* _Work to complete_
Your answer should consist of each line below that includes the word "verwendet".

[Extracted material — start]

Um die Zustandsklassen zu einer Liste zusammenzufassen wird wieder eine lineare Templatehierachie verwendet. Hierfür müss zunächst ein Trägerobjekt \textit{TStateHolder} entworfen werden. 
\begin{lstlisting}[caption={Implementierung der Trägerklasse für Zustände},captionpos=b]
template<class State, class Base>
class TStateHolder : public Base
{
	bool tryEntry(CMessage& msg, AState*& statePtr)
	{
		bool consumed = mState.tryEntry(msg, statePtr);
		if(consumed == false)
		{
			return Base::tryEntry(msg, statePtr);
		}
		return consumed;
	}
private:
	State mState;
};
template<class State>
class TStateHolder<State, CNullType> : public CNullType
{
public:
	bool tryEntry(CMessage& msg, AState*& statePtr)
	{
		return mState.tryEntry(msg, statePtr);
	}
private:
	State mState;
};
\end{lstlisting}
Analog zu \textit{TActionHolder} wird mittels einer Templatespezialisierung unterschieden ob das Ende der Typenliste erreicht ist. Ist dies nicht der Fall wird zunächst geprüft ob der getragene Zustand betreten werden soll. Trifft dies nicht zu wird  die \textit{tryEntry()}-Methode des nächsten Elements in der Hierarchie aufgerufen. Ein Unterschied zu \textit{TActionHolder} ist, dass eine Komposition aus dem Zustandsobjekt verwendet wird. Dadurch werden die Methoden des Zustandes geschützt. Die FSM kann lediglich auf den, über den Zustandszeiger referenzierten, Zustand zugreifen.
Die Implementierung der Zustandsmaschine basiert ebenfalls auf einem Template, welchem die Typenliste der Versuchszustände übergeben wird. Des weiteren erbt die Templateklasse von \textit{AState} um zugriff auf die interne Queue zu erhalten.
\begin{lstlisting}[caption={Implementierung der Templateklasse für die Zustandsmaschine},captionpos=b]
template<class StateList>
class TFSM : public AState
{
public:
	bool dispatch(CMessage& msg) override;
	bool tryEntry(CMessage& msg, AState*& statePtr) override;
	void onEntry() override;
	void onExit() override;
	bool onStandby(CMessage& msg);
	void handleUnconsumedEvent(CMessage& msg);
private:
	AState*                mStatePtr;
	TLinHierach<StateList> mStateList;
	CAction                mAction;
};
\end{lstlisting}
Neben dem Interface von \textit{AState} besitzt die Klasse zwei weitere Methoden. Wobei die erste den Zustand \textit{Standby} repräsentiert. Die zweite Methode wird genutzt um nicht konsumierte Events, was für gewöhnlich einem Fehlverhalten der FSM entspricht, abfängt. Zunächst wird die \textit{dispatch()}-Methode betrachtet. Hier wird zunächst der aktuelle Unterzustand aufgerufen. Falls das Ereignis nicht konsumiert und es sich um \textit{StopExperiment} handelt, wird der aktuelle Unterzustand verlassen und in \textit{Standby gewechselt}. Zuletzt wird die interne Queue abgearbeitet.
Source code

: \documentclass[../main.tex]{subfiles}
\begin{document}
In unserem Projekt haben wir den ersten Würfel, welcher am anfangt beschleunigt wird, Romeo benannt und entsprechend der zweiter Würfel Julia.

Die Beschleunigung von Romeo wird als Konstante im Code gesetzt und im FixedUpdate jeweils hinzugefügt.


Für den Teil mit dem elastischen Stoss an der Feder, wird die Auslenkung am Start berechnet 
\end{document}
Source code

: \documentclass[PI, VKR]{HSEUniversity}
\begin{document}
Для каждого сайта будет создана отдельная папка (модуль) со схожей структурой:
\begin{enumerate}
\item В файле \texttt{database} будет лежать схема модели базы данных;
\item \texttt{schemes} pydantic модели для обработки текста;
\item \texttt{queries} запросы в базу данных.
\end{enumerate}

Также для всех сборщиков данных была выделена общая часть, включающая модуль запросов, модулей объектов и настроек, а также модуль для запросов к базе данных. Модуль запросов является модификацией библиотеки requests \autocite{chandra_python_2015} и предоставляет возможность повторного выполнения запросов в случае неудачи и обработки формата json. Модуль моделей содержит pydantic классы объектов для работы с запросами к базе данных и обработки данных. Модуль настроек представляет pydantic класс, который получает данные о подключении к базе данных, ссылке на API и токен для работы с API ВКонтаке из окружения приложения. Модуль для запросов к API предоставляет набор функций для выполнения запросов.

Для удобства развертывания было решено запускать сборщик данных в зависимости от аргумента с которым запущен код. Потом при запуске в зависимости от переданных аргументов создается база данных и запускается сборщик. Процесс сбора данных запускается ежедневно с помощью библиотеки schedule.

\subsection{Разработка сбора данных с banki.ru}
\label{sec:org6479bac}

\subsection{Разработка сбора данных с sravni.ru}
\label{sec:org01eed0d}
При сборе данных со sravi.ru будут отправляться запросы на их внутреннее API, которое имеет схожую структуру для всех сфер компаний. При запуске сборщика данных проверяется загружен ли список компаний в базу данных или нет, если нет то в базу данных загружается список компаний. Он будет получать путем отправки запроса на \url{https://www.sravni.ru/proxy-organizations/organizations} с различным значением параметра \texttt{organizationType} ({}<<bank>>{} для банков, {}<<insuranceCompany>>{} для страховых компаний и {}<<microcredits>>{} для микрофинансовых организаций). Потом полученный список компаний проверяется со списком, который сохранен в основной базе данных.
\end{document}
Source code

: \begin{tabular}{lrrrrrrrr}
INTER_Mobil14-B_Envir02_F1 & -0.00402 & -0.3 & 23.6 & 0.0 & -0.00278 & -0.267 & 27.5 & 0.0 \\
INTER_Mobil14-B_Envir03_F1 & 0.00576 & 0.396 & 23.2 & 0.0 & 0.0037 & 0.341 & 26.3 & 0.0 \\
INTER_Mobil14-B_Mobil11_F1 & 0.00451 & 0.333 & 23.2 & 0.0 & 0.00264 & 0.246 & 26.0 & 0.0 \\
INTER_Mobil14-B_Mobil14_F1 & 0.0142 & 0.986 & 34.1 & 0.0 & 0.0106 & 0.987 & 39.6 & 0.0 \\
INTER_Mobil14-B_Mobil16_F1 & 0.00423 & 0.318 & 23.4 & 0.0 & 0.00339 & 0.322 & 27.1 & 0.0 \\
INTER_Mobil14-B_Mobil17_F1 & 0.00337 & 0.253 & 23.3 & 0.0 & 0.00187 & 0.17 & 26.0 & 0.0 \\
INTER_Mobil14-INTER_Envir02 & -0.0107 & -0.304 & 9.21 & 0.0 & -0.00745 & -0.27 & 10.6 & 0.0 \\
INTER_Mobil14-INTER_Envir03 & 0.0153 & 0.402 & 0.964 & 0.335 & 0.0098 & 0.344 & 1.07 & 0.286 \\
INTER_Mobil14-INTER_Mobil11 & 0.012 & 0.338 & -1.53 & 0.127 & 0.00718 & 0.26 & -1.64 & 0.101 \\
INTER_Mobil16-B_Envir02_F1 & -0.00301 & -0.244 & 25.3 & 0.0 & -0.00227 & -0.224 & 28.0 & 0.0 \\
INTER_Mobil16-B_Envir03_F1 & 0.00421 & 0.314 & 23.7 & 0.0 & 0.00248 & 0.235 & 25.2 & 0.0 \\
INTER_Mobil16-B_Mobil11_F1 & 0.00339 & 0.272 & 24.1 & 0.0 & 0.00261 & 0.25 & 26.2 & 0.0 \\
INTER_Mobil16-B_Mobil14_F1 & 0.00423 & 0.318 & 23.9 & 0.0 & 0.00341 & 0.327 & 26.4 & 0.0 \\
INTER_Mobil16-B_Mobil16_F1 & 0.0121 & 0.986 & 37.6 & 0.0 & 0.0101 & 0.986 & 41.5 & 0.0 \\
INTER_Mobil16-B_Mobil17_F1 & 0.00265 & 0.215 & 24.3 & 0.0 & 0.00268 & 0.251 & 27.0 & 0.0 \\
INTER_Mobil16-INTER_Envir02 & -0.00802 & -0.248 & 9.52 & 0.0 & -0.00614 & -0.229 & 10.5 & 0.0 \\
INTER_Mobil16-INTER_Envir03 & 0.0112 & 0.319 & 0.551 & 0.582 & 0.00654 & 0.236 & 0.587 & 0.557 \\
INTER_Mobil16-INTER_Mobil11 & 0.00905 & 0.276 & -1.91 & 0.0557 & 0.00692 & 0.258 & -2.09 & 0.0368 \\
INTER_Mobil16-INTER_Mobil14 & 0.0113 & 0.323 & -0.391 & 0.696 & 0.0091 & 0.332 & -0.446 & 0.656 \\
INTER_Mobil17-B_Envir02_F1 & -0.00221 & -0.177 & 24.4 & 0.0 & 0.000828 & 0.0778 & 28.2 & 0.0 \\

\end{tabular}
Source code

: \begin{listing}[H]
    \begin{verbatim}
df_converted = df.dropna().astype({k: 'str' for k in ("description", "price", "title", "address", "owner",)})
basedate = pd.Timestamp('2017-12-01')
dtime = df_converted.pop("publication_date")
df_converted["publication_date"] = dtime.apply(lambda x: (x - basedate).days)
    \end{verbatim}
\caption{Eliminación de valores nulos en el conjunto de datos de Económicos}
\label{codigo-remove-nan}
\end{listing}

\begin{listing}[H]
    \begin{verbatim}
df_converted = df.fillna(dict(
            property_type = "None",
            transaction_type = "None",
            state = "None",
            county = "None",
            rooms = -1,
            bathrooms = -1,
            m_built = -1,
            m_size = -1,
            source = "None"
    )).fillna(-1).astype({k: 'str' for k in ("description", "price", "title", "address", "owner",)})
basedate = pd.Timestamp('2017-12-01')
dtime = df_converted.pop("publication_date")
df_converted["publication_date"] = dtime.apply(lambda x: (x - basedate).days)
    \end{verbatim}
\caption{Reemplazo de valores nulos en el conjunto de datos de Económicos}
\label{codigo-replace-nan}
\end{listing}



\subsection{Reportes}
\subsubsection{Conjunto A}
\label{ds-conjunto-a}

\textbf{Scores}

[Extracted material — finish]

* _Answer box_
Um die Zustandsklassen zu einer Liste zusammenzufassen wird wieder eine lineare Templatehierachie verwendet. Hierfür müss zunächst ein Trägerobjekt \textit{TStateHolder} entworfen werden. 
Analog zu \textit{TActionHolder} wird mittels einer Templatespezialisierung unterschieden ob das Ende der Typenliste erreicht ist. Ist dies nicht der Fall wird zunächst geprüft ob der getragene Zustand betreten werden soll. Trifft dies nicht zu wird  die \textit{tryEntry()}-Methode des nächsten Elements in der Hierarchie aufgerufen. Ein Unterschied zu \textit{TActionHolder} ist, dass eine Komposition aus dem Zustandsobjekt verwendet wird. Dadurch werden die Methoden des Zustandes geschützt. Die FSM kann lediglich auf den, über den Zustandszeiger referenzierten, Zustand zugreifen.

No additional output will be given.